Originally Posted by Dickeroo
My friend, Bob Tilden, sent me this video which shows an inflatable wing which has a series of indented ribs running the length of the wing. The wing is then placed in a smoke tunnel and compared against a conventional airfoil. You can clearly see how the ribbed configuration prevents separation of airflow whereas the conventional wing is unable to hold the airflow closer to the surface of the airfoil. Quite possibly, a similar thing is happening with the KF steps.
As the others have said.. 'trips' or 'turbulators' are nothing new and have been used on freeflight models for decades in low Re applications. The 'humps' in the inflatable wing are not your typical turbulator design but they work on the same principal. The Re numbers that benefit most from turbulators are generally lower than most RC models would fly at.

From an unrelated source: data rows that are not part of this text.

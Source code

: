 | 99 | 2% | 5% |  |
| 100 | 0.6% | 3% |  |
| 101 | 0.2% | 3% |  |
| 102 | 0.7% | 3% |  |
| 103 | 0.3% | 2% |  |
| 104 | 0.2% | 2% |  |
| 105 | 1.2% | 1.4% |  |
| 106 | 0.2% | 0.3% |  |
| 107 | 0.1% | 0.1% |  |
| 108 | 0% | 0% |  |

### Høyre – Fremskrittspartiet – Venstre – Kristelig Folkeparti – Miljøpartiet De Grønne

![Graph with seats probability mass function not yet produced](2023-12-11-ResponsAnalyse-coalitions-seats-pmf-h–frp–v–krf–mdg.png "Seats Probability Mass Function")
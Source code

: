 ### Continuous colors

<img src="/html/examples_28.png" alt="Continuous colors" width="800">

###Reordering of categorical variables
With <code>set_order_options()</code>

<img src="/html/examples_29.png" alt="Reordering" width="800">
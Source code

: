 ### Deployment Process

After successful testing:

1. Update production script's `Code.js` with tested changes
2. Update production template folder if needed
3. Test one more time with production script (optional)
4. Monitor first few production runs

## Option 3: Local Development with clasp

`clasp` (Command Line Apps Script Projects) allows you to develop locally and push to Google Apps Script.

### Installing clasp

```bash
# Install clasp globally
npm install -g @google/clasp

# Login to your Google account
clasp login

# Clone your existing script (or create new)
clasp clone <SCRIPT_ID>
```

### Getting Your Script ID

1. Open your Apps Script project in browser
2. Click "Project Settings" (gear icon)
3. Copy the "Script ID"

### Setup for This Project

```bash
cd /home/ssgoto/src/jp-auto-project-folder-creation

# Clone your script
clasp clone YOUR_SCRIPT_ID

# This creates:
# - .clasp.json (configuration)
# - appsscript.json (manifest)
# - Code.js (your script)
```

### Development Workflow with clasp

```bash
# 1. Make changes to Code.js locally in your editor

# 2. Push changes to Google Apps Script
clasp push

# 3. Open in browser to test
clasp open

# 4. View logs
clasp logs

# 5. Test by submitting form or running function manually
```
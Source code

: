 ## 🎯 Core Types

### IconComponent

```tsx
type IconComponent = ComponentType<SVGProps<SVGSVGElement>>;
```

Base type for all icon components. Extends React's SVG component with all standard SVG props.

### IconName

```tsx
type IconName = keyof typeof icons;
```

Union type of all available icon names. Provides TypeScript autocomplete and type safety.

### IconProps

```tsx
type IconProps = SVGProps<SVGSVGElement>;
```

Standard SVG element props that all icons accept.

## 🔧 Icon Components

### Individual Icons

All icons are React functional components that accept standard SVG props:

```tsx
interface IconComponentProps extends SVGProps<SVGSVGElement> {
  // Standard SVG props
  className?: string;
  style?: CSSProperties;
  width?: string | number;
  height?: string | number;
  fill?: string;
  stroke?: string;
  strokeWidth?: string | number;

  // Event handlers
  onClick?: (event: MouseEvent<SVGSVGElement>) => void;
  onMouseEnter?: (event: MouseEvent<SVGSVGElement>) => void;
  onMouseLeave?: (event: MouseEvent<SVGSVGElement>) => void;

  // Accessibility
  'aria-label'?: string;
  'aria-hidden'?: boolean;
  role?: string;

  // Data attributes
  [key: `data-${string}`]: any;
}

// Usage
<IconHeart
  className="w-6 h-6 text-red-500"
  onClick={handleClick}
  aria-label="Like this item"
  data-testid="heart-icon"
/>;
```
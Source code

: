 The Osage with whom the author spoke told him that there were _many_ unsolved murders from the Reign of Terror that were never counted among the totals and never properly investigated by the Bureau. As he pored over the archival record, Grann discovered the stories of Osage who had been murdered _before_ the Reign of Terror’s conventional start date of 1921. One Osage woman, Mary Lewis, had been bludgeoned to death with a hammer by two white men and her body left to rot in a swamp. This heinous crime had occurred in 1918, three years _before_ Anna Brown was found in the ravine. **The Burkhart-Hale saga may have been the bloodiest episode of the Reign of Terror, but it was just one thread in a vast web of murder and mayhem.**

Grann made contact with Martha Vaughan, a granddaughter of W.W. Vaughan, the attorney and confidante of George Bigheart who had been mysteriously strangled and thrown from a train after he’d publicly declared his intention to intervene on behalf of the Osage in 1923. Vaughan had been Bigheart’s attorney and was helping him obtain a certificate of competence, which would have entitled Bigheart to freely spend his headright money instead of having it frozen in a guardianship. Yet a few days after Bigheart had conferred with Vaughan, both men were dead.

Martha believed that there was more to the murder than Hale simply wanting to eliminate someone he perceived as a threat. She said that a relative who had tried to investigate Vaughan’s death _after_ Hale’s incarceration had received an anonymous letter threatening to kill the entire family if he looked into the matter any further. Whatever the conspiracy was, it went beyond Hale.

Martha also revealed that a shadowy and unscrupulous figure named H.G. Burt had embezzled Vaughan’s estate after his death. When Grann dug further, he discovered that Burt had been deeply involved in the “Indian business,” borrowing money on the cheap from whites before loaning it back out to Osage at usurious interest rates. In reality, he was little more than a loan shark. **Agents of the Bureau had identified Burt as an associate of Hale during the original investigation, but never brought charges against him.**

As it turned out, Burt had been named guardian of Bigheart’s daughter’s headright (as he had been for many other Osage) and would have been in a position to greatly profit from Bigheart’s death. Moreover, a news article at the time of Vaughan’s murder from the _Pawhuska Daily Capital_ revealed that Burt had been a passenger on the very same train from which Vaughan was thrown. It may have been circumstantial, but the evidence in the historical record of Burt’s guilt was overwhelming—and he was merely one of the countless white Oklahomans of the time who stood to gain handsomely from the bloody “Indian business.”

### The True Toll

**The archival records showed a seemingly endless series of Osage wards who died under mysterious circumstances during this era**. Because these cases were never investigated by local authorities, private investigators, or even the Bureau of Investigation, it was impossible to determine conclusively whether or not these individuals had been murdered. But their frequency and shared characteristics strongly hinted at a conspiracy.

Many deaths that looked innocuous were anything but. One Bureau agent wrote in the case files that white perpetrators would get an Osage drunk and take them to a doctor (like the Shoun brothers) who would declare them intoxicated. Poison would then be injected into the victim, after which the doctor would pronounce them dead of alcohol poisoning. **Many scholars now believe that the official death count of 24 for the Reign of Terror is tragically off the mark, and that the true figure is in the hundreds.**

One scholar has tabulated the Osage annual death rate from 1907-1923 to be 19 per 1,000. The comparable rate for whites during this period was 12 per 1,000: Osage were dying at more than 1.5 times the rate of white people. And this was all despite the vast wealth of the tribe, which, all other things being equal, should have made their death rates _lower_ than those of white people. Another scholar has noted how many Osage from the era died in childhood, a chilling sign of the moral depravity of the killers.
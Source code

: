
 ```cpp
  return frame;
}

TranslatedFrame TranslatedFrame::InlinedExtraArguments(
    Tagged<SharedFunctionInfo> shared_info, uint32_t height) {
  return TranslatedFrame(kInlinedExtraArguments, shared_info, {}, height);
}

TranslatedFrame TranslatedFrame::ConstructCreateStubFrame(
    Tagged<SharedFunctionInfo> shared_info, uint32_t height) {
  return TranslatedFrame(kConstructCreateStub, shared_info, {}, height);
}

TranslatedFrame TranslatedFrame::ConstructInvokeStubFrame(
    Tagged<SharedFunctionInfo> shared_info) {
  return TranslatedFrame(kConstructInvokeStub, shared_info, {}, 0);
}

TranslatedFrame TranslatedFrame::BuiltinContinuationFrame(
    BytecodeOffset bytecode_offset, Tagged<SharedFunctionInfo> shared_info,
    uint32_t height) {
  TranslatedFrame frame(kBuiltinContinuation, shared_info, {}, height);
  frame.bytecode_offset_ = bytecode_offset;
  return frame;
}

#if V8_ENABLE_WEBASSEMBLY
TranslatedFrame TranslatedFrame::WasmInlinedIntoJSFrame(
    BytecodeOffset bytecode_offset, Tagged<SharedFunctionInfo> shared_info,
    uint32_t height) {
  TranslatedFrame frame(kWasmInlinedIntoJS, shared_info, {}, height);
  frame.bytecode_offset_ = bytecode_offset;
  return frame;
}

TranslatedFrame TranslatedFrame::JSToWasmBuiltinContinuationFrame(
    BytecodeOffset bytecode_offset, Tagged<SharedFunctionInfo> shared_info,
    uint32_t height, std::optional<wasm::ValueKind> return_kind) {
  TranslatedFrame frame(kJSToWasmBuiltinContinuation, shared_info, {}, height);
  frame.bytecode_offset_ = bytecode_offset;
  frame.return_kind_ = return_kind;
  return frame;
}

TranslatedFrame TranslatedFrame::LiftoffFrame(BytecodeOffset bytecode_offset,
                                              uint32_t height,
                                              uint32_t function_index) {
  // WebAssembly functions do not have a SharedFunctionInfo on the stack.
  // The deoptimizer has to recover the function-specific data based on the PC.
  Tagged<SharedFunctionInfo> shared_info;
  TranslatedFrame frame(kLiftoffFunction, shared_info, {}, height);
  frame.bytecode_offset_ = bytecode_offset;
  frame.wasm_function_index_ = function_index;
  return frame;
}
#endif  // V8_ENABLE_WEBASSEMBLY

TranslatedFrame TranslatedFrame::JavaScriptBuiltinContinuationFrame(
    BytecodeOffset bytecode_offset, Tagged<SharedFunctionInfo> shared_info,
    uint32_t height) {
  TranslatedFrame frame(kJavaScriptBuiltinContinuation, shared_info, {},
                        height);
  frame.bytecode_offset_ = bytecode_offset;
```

It is possible that KF steps could work like turbulators, but only if they are very small. The typical KF step is almost certainly far too deep for flow to re-attach itself after passing over the step. Also the turbulator location is very critical. You can clearly see in the video that at Re = 50k flow separation occurs on the normal wing within about 15-20% chord width of the leading edge. To have any positive effect the step would have to be located before the separation point, and I've never seen a KF wing that was designed that way, steps are always at least 50% chord by which time the flow would be well and truly detached.
A simple way to add a turbulator is glue a length of thread along the wing surface, or perhaps a strip of tape.